= Joint Innovation Lab =

The Joint Innovation Lab (JIL) is a joint venture in mobile communications. It was established in 2009 as a partnership between Vodafone, Verizon Wireless, China Mobile and SoftBank Mobile. It is backed up by handset makers LG Electronics, Research In Motion, Samsung Electronics and Sharp Corporation.

The companies use the JIL as a platform to develop mobile services. JIL's first project is to develop a mobile widget ecosystem that will allow developers to benefits from access to the combined customer base of the four JIL mobile operators.
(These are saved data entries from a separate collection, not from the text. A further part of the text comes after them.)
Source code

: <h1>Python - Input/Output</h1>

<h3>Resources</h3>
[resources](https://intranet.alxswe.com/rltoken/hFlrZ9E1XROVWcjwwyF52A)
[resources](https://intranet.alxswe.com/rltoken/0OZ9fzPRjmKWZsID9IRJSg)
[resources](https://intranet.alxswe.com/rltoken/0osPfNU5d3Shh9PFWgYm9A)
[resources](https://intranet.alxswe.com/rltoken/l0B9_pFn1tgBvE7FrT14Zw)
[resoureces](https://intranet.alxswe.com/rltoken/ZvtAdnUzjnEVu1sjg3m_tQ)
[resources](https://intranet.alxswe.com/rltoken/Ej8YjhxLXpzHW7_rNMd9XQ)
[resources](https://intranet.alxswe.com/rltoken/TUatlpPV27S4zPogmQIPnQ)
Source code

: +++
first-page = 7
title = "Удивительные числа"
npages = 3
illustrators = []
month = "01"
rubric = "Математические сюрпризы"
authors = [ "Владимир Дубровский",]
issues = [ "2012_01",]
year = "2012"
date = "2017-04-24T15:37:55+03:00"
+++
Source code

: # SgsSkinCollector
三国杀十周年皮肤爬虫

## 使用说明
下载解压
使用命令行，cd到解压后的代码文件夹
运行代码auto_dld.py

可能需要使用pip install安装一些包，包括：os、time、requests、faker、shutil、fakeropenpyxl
== Wholesale Applications Community ==
The Wholesale Applications Community was formed by a group of 24 mobile network operators and announced at Mobile World Congress 2010 in Barcelona with the remit to tackle device fragmentation through the introduction of ‘open standard’ web technologies.

Over the following year, more and more companies expressed a commitment to the common cause and WAC now has over 60 members in its ranks, including handset manufacturers, software development companies and mobile network operators from all over the world.

In September 2010, just six months after the initial announcement, the first WAC 1.0 mobile web run time specification was released, signalling the organisation’s intent to support developers with an open web-based platform that could run applications across multiple devices and operating systems.

With the support of its 40+ members, WAC appointed former Vodafone executive Peters Suh as CEO, with Michel Combes and Jean Philippe Vanot taking on the roles of Chairman and Deputy Chair. The news that the GSMA’s OneAPI would be the standard adopted by WAC’s network operator members for the exposure of network APIs was followed by a further nine new members joining the organisation, including new OEMs, swelling the membership to over 50 companies.

By Mobile World Congress 2011, WAC formally confirmed its status as a ‘not for profit’ organisation and announced that its membership had now grown to more than 60 full members.